There is Red Bull, a character from "The Last Unicorn," a fantasy novel published in 1968 and later adapted for film, television and theater. He also has creations like three-legged fighting machines, aka Tripods from "The War of the Worlds," a science fiction novel published in 1898 and later adapted for radio, television, film, stage, music, games and comic books.

There's No-Face, a character from "Spirited Away," an Academy Award-winning Japanese animated film released in 2001. There's a Dalek, one of a race of characters featured in science fiction television show "Doctor Who."

These are the inspiration for Gallegos' aluminum foil works, works in progress and works started and suspended.

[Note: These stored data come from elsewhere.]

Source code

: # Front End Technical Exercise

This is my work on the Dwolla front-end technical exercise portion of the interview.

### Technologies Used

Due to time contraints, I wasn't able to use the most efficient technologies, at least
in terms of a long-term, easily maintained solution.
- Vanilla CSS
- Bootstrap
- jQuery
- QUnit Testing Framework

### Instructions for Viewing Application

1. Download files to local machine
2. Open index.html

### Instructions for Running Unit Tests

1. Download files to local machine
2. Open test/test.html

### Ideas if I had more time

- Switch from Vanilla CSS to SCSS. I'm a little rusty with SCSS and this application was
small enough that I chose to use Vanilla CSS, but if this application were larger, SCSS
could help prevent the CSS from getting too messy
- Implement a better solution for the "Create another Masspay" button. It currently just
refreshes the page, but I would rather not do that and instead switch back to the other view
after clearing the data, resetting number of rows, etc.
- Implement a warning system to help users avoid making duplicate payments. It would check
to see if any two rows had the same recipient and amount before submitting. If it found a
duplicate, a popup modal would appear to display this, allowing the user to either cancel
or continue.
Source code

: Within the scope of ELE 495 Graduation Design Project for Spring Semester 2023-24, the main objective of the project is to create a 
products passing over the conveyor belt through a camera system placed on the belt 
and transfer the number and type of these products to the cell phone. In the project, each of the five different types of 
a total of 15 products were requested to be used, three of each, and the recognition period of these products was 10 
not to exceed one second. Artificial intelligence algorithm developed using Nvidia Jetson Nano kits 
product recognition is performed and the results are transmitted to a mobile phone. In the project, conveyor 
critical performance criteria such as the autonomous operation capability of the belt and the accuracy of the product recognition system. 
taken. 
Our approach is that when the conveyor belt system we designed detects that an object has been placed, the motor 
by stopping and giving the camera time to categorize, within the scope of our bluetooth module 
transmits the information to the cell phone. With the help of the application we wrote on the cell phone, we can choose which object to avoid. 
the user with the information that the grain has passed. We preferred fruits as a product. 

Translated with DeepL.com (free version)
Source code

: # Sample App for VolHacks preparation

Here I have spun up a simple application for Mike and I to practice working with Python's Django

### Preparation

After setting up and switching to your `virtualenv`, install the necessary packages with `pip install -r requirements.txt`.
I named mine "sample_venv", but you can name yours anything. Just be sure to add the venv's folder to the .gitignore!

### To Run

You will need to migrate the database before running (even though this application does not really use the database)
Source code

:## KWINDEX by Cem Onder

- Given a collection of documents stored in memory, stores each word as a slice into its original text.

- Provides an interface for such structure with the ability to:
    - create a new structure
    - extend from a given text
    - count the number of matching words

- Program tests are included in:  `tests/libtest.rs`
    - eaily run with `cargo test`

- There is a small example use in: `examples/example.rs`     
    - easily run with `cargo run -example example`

"If I don't feel it while I'm working on it, I can't finish it," he said. "I just can't."

Gallegos has taken his talents to comic and entertainment conventions, selling and giving away work.

"I walked in with $17 and two things of Reynolds heavy duty foil," he described one convention visit 10 years ago, "and I walked out with no foil, $900, and my fingers were bandaged."

Gallegos said the positive reception to his work is humbling and "means the world" to him.

"I remain as humble as possible. I don't let myself think I'm talented," he said. "It keeps me from being stale."

Gallegos stopped sculpting his foil works after joining the U.S. Marines in 2006. He was deployed three times between then and 2010, when he was honorably discharged.

Now, he said, his childhood passion doubles as a therapeutic device used to help with reintegration.

"It's almost like a high," he said about sculpting. "I ignore and forget everything else around me."

The hobby is low maintenance, not requiring a lot of equipment to accomplish.

"I just need a box of foil, and that's it," he said.